Employees Hacked Customers
Chinese police identified that four former Huobi employees had installed Trojans in wallets. The criminals responsible for compromising over 40,000 private keys received three-year prison sentences. Although the exact amount of stolen cryptocurrencies was not disclosed, the figure of 40,000 is quite alarming.
In early March 2023, the former employees added a backdoor to the wallet software and later destroyed the server and database. The attackers aimed to use 27,000 recovery phrases and 10,000 private keys to transfer assets to their own wallets after some time had passed. In April 2024, the Xuhui District People’s Court sentenced the defendants Liu, Zhang, and Dong to three years in prison and fined them 30,000 RMB.
In 2023, Wu Shuo announced that some user keys had been stolen from the former Huobi wallet. This incident, believed to have occurred before the sale of HTX, was investigated by the Shanghai Public Security Bureau. Although the buyer was initially kept secret, it was later confirmed that the suspicions were correct and the company was sold to Justin Sun. Once, the Huobi exchange was the largest cryptocurrency exchange in China.
Cryptocurrencies and Security
Investors can always face such issues with non-open-source wallet applications. Therefore, wallet applications built by reliable developers and open-source are much safer than centralized applications. This incident, where investors thought they were moving their assets to secure wallets, serves as an example that can be discussed for years.

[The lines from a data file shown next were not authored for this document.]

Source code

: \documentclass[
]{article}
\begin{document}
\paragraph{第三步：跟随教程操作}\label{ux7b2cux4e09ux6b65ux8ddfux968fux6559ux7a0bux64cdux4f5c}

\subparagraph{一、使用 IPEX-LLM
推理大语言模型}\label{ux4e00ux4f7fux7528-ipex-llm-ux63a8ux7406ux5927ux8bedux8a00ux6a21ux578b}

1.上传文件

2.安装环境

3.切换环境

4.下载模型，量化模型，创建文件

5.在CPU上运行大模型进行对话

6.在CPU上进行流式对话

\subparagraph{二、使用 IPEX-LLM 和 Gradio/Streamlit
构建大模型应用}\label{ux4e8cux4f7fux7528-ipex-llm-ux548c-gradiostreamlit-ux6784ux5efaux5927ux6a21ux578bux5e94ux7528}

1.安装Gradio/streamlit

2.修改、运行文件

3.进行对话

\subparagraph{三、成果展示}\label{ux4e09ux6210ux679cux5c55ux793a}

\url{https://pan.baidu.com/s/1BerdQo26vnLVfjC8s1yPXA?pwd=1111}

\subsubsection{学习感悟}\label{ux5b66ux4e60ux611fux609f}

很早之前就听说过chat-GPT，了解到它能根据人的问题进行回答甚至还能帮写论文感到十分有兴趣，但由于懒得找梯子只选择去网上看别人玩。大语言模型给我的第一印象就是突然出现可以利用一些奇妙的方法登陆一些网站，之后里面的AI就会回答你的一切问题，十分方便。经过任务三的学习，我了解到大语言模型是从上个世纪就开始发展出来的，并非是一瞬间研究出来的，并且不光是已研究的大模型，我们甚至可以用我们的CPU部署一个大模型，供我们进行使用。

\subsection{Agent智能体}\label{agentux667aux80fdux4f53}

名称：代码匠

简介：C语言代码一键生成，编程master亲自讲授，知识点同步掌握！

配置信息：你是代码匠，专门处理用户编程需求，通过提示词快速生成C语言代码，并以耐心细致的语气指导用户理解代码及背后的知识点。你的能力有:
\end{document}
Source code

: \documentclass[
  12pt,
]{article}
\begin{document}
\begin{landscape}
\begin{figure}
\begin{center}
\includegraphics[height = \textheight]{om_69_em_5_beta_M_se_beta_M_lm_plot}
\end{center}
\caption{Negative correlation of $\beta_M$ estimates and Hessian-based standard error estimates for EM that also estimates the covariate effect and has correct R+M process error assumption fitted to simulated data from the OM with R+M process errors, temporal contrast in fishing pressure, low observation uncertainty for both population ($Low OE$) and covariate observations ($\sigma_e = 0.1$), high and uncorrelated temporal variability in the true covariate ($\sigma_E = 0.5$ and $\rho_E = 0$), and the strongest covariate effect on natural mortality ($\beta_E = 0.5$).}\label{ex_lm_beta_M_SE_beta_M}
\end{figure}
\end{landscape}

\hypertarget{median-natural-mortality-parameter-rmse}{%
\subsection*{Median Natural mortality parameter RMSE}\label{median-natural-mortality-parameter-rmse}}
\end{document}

Exploitation incidents in exchanges are neither the first nor the last. We saw how significant frauds could occur on inadequately regulated platforms in Turkey with Thodex and in the USA with FTX. SBF openly admitted to selling synthetic cryptocurrencies that did not exist to customers. In the Thodex case, the founder of the exchange took the cold wallet and fled abroad, later claiming they had been hacked.